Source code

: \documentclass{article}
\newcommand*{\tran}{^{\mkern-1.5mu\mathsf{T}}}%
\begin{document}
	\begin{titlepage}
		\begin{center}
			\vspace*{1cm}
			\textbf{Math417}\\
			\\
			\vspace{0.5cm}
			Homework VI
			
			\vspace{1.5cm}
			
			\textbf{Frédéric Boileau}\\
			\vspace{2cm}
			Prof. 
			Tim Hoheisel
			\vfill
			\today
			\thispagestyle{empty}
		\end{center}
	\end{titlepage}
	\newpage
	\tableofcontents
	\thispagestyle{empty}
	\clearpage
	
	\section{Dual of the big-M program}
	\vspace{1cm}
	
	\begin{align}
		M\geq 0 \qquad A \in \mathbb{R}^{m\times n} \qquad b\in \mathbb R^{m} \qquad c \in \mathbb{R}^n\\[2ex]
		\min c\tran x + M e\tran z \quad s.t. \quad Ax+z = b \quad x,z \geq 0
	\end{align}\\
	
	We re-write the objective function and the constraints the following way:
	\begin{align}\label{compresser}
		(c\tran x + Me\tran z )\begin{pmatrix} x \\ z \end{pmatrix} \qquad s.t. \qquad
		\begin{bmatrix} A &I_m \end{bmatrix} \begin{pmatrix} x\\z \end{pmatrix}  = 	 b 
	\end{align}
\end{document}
..............................
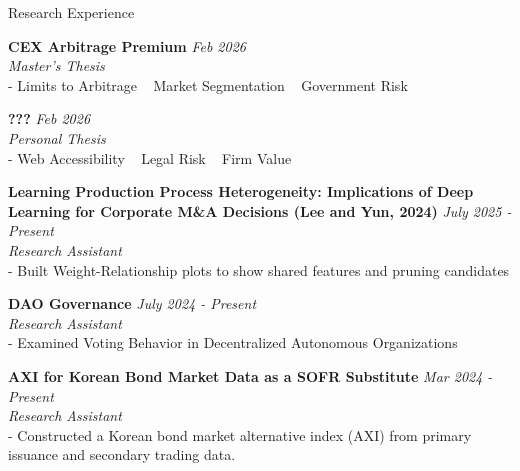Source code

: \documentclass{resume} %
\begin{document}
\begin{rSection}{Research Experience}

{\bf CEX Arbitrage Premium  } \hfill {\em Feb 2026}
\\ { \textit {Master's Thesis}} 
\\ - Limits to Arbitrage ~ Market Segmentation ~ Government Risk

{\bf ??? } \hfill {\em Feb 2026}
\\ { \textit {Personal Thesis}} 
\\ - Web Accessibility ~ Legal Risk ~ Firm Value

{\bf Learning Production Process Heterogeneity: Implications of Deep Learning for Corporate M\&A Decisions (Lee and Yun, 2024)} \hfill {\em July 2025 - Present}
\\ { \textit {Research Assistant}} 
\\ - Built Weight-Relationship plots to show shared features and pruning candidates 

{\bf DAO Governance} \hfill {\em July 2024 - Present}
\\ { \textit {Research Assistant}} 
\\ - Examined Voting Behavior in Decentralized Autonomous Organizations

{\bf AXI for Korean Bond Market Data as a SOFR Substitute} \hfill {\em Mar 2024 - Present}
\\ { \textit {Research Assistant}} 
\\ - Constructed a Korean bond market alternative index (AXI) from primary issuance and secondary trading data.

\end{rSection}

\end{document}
..............................
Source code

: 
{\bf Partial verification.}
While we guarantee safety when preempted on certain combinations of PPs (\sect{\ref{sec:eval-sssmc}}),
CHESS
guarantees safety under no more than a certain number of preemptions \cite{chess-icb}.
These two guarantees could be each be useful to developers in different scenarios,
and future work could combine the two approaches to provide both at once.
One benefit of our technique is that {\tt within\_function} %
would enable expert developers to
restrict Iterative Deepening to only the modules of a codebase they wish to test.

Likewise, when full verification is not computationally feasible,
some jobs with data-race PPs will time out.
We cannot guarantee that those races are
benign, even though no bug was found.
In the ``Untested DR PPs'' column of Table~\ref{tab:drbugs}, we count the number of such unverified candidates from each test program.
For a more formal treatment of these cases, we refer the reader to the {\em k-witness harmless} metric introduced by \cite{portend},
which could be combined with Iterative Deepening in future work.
..............................
* YOUR GOAL
Only lines with the string "thispagestyle" are wanted; please find each one in the listing and copy it.

* WRITTEN RESPONSE
			\thispagestyle{empty}
	\thispagestyle{empty}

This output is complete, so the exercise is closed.